Source data:
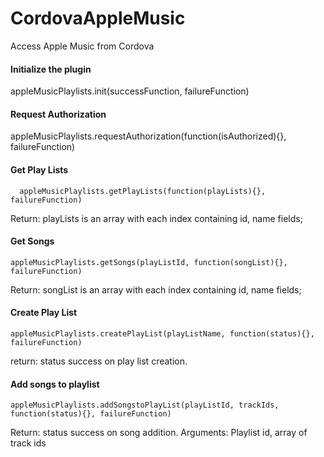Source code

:# CordovaAppleMusic
Access Apple Music from Cordova


#### Initialize the plugin 
  appleMusicPlaylists.init(successFunction, failureFunction)  
   
#### Request Authorization 
  appleMusicPlaylists.requestAuthorization(function(isAuthorized){}, failureFunction) 
 
#### Get Play Lists 
```
  appleMusicPlaylists.getPlayLists(function(playLists){}, failureFunction) 
```  
Return: playLists is an array with each index containing id, name fields; 
   
#### Get Songs 
```
appleMusicPlaylists.getSongs(playListId, function(songList){}, failureFunction) 
```
Return: songList is an array with each index containing id, name fields; 
 
#### Create Play List 
```
appleMusicPlaylists.createPlayList(playListName, function(status){}, failureFunction) 
```
return: status success on play list creation. 
   
#### Add songs to playlist 
```
appleMusicPlaylists.addSongstoPlayList(playListId, trackIds,  function(status){}, failureFunction) 
```
Return: status success on song addition. 
Arguments: Playlist id, array of track ids 

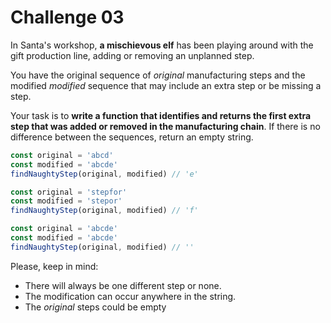 Challenge 03
====

In Santa's workshop, **a mischievous elf** has been playing around with the gift production line, adding or removing an unplanned step.

You have the original sequence of _original_ manufacturing steps and the modified _modified_ sequence that may include an extra step or be missing a step.

Your task is to **write a function that identifies and returns the first extra step that was added or removed in the manufacturing chain**. If there is no difference between the sequences, return an empty string.

```JavaScript
const original = 'abcd'
const modified = 'abcde'
findNaughtyStep(original, modified) // 'e'

const original = 'stepfor'
const modified = 'stepor'
findNaughtyStep(original, modified) // 'f'

const original = 'abcde'
const modified = 'abcde'
findNaughtyStep(original, modified) // ''
```

Please, keep in mind:

* There will always be one different step or none.
* The modification can occur anywhere in the string.
* The _original_ steps could be empty
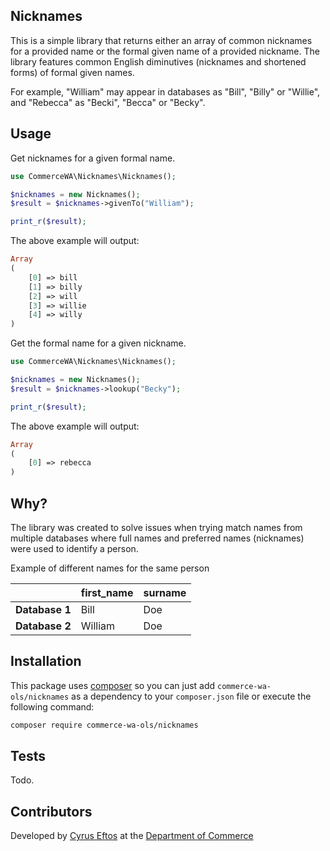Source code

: ## Nicknames

This is a simple library that returns either an array of common nicknames for a provided name or the formal given name of a provided nickname.
The library features common English diminutives (nicknames and shortened forms) of formal given names.

For example, "William" may appear in databases as "Bill", "Billy" or "Willie", and "Rebecca" as "Becki", "Becca" or "Becky".

## Usage

Get nicknames for a given formal name.

```php
use CommerceWA\Nicknames\Nicknames();

$nicknames = new Nicknames();
$result = $nicknames->givenTo("William");

print_r($result);
```
The above example will output:

```php
Array
(
    [0] => bill
    [1] => billy
    [2] => will
    [3] => willie
    [4] => willy
)
```

Get the formal name for a given nickname.

```php
use CommerceWA\Nicknames\Nicknames();

$nicknames = new Nicknames();
$result = $nicknames->lookup("Becky");

print_r($result);
```
The above example will output:

```php
Array
(
    [0] => rebecca
)
```

## Why?

The library was created to solve issues when trying match names from multiple databases where full names and preferred names (nicknames) were used to identify a person.

Example of different names for the same person

|                           | first_name | surname
| --------------- |-------------|-------|
| **Database 1**| Bill | Doe
| **Database 2**| William | Doe


## Installation
This package uses [composer](https://getcomposer.org) so you can just add
`commerce-wa-ols/nicknames` as a dependency to your `composer.json` file or
execute the following command:

```bash
composer require commerce-wa-ols/nicknames
```

## Tests

Todo.

## Contributors

Developed by [Cyrus Eftos](https://github.com/cyruseftos) at the [Department of Commerce](https://github.com/commerce-wa-ols)
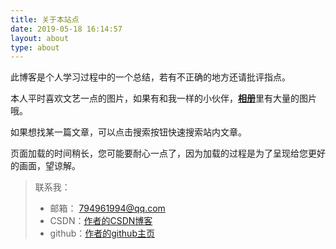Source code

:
 ```yaml
---
title: 关于本站点
date: 2019-05-18 16:14:57
layout: about
type: about
---
```


此博客是个人学习过程中的一个总结，若有不正确的地方还请批评指点。

本人平时喜欢文艺一点的图片，如果有和我一样的小伙伴，[**相册**](https://learneryog.github.io/gallery/)里有大量的图片哦。

如果想找某一篇文章，可以点击搜索按钮快速搜索站内文章。

页面加载的时间稍长，您可能要耐心一点了，因为加载的过程是为了呈现给您更好的画面，望谅解。

> 联系我：
> - 邮箱： 794961994@qq.com
> - CSDN：[作者的CSDN博客](https://blog.csdn.net/weixin_41657730)
> - github：[作者的github主页](https://github.com/learneryog)
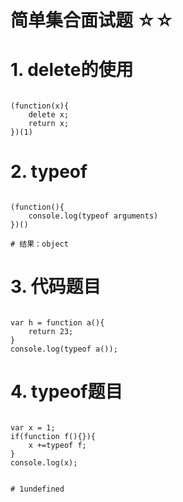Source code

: # 简单集合面试题 ☆☆

# 1. delete的使用

```

(function(x){
	delete x;
	return x;
})(1)

```

# 2. typeof

```

(function(){
	console.log(typeof arguments)
})()

# 结果：object
```

# 3. 代码题目

```

var h = function a(){
	return 23;
}
console.log(typeof a());

```

# 4. typeof题目

```

var x = 1;
if(function f(){}){
	x +=typeof f;
}
console.log(x);


# 1undefined

```































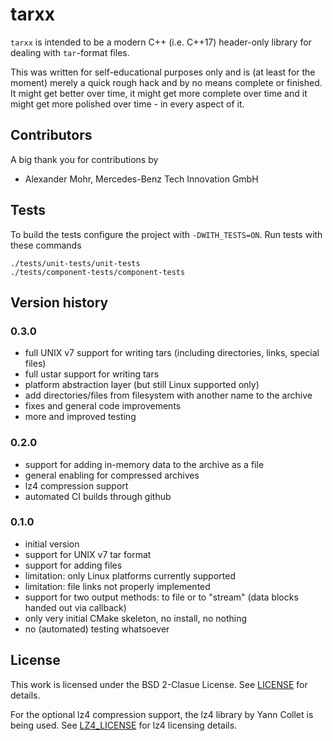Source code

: # tarxx

`tarxx` is intended to be a modern C++ (i.e. C++17) header-only 
library for dealing with `tar`-format files.

This was written for self-educational purposes only and is (at 
least for the moment) merely a quick rough hack and by no means 
complete or finished. It might get better over time, it might 
get more complete over time and it might get more polished over 
time - in every aspect of it.


## Contributors

A big thank you for contributions by
* Alexander Mohr, Mercedes-Benz Tech Innovation GmbH

## Tests

To build the tests configure the project with `-DWITH_TESTS=ON`. 
Run tests with these commands
```shell
./tests/unit-tests/unit-tests 
./tests/component-tests/component-tests
```

## Version history

### 0.3.0

- full UNIX v7 support for writing tars
  (including directories, links, special files)
- full ustar support for writing tars
- platform abstraction layer (but still Linux supported only)
- add directories/files from filesystem with another name to the archive
- fixes and general code improvements
- more and improved testing

### 0.2.0

- support for adding in-memory data to the archive as a file
- general enabling for compressed archives
- lz4 compression support
- automated CI builds through github

### 0.1.0

- initial version
- support for UNIX v7 tar format
- support for adding files
- limitation: only Linux platforms currently supported
- limitation: file links not properly implemented
- support for two output methods: to file or to "stream"
  (data blocks handed out via callback)
- only very initial CMake skeleton, no install, no nothing
- no (automated) testing whatsoever


## License

This work is licensed under the BSD 2-Clasue License.
See [LICENSE](LICENSE) for details.

For the optional lz4 compression support, the lz4 library
by Yann Collet is being used. See [LZ4_LICENSE](LZ4_LICENSE)
for lz4 licensing details.
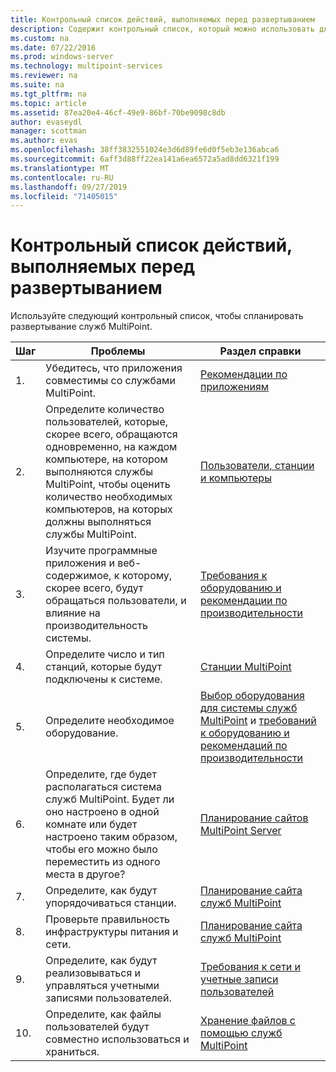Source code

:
 ```yaml
---
title: Контрольный список действий, выполняемых перед развертыванием
description: Содержит контрольный список, который можно использовать для планирования развертывания служб MultiPoint
ms.custom: na
ms.date: 07/22/2016
ms.prod: windows-server
ms.technology: multipoint-services
ms.reviewer: na
ms.suite: na
ms.tgt_pltfrm: na
ms.topic: article
ms.assetid: 87ea20e4-46cf-49e9-86bf-70be9098c8db
author: evaseydl
manager: scottman
ms.author: evas
ms.openlocfilehash: 38ff3832551024e3d6d89fe6d0f5eb3e136abca6
ms.sourcegitcommit: 6aff3d88ff22ea141a6ea6572a5ad8dd6321f199
ms.translationtype: MT
ms.contentlocale: ru-RU
ms.lasthandoff: 09/27/2019
ms.locfileid: "71405015"
---
```

# <a name="predeployment-checklist"></a>Контрольный список действий, выполняемых перед развертыванием
Используйте следующий контрольный список, чтобы спланировать развертывание служб MultiPoint.  
  
|Шаг|Проблемы|Раздел справки|  
|--------|---------|--------------|  
|1.|Убедитесь, что приложения совместимы со службами MultiPoint.|[Рекомендации по приложениям](Application-Considerations.md)|  
|2.|Определите количество пользователей, которые, скорее всего, обращаются одновременно, на каждом компьютере, на котором выполняются службы MultiPoint, чтобы оценить количество необходимых компьютеров, на которых должны выполняться службы MultiPoint.|[Пользователи, станции и компьютеры](MultiPoint-services-Site-Planning.md#users-stations-and-computers)|  
|3.|Изучите программные приложения и веб-содержимое, к которому, скорее всего, будут обращаться пользователи, и влияние на производительность системы.|[Требования к оборудованию и рекомендации по производительности](hardware-and-performance-recommendations.md)|  
|4.|Определите число и тип станций, которые будут подключены к системе.|[Станции MultiPoint](MultiPoint-services-Stations.md)|  
|5.|Определите необходимое оборудование.|[Выбор оборудования для системы служб MultiPoint](Selecting-Hardware-for-Your-MultiPoint-services-System.md) и [требований к оборудованию и рекомендаций по производительности](hardware-and-performance-recommendations.md)|  
|6.|Определите, где будет располагаться система служб MultiPoint. Будет ли оно настроено в одной комнате или будет настроено таким образом, чтобы его можно было переместить из одного места в другое?|[Планирование сайтов MultiPoint Server](MultiPoint-services-Site-Planning.md)|  
|7.|Определите, как будут упорядочиваться станции.|[Планирование сайта служб MultiPoint](MultiPoint-services-Site-Planning.md)|  
|8.|Проверьте правильность инфраструктуры питания и сети.|[Планирование сайта служб MultiPoint](MultiPoint-services-Site-Planning.md)|  
|9.|Определите, как будут реализовываться и управляться учетными записями пользователей.|[Требования к сети и учетные записи пользователей](Network-Considerations-and-User-Accounts.md)|  
|10.|Определите, как файлы пользователей будут совместно использоваться и храниться.|[Хранение файлов с помощью служб MultiPoint](Storing-Files-with-MultiPoint-services.md)|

Exercise brief:
Report each line in the data above that holds the word "empty" by copying it.

Finished exercise:
Your task is to **write a function that identifies and returns the first extra step that was added or removed in the manufacturing chain**. If there is no difference between the sequences, return an empty string.
* The _original_ steps could be empty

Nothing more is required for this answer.